* _INSTRUCTIONS TO FOLLOW_:
Exclude the pictures and reproduce exactly the lines that run from the one holding "combination of resilience" to the end of the entries below.

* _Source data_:
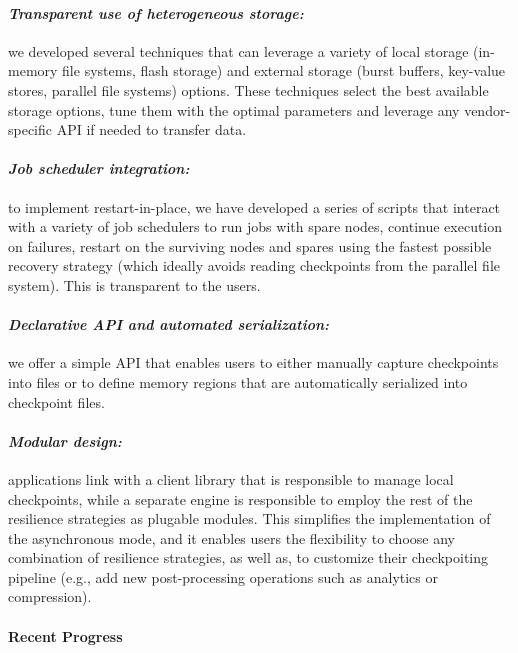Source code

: \paragraph{\emph{Transparent use of heterogeneous storage:}} we
developed several techniques that can leverage a variety of local
storage (in-memory file systems, flash storage) and external storage
(burst buffers, key-value stores, parallel file systems)
options. These techniques select the best available storage options,
tune them with the optimal parameters and leverage any vendor-specific
API if needed to transfer data.
\vspace{-1em}

\paragraph{\emph{Job scheduler integration:}} to implement
restart-in-place, we have developed a series of scripts that interact
with a variety of job schedulers to run jobs with spare nodes,
continue execution on failures, restart on the surviving nodes and
spares using the fastest possible recovery strategy (which ideally
avoids reading checkpoints from the parallel file system). This is
transparent to the users.
\vspace{-1em}

\paragraph{\emph{Declarative API and automated serialization:}} we
offer a simple API that enables users to either manually capture
checkpoints into files or to define memory regions that are
automatically serialized into checkpoint files.
\vspace{-1em}

\paragraph{\emph{Modular design:}} applications link with a client
library that is responsible to manage local checkpoints, while a
separate engine is responsible to employ the rest of the resilience
strategies as plugable modules. This simplifies the implementation
of the asynchronous mode, and it enables users the flexibility to choose any
combination of resilience strategies, as well as, to customize their
checkpoiting pipeline (e.g., add new post-processing operations such
as analytics or compression).

\paragraph{Recent Progress}

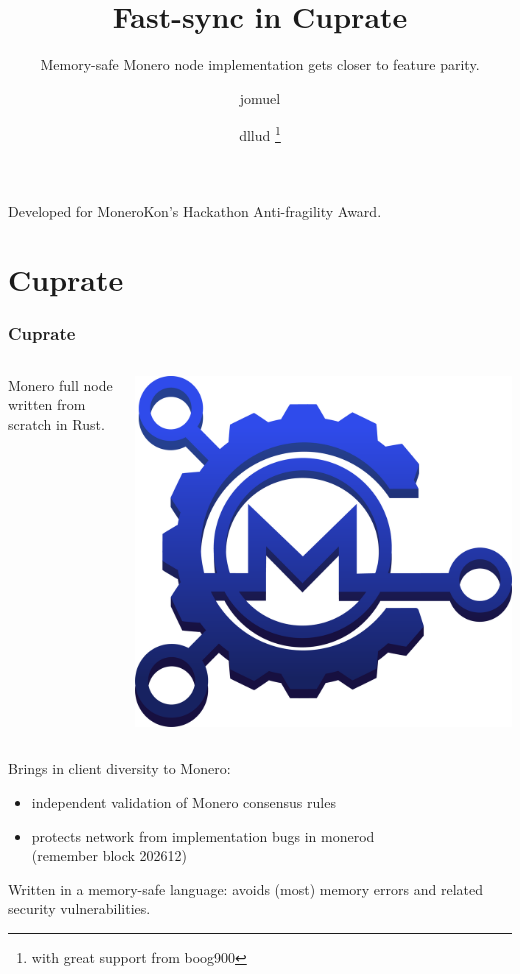 \documentclass[aspectratio=169]{beamer}
\title[Fast-sync in Cuprate]{Fast-sync in Cuprate}
\subtitle{Memory-safe Monero node implementation gets closer to feature parity.}
\author{jomuel \and dllud \thanks{\footnotesize with great support from boog900}}
\date{}
\begin{document}
\begin{frame}
  \maketitle
  Developed for MoneroKon's Hackathon Anti-fragility Award.
\end{frame}

\section{Cuprate}
\begin{frame}[fragile]
  \frametitle{Cuprate}
  \begin{columns}
    \begin{column}{0.8\textwidth}
      Monero full node written from scratch in Rust.
    \end{column}
    \begin{column}{0.2\textwidth}
      \includegraphics[width=\textwidth]{cuprate-logo}
    \end{column}
  \end{columns}
  \vspace{2\baselineskip}
  Brings in client diversity to Monero:
  \begin{itemize}
    \item independent validation of Monero consensus rules
    \item protects network from implementation bugs in monerod\\
      (remember block 202612)
  \end{itemize}
  \vspace{2\baselineskip}
  Written in a memory-safe language: avoids (most) memory errors and related security vulnerabilities.
\end{frame}
\end{document}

* _SOLUTION FOR THIS PROBLEM_:
combination of resilience strategies, as well as, to customize their
checkpoiting pipeline (e.g., add new post-processing operations such
as analytics or compression).

\paragraph{Recent Progress}

 \documentclass[aspectratio=169]{beamer}
\title[Fast-sync in Cuprate]{Fast-sync in Cuprate}
\subtitle{Memory-safe Monero node implementation gets closer to feature parity.}
\author{jomuel \and dllud \thanks{\footnotesize with great support from boog900}}
\date{}
\begin{document}
\begin{frame}
  \maketitle
  Developed for MoneroKon's Hackathon Anti-fragility Award.
\end{frame}

\section{Cuprate}
\begin{frame}[fragile]
  \frametitle{Cuprate}
  \begin{columns}
    \begin{column}{0.8\textwidth}
      Monero full node written from scratch in Rust.
    \end{column}
    \begin{column}{0.2\textwidth}
      \includegraphics[width=\textwidth]{cuprate-logo}
    \end{column}
  \end{columns}
  \vspace{2\baselineskip}
  Brings in client diversity to Monero:
  \begin{itemize}
    \item independent validation of Monero consensus rules
    \item protects network from implementation bugs in monerod\\
      (remember block 202612)
  \end{itemize}
  \vspace{2\baselineskip}
  Written in a memory-safe language: avoids (most) memory errors and related security vulnerabilities.
\end{frame}
\end{document}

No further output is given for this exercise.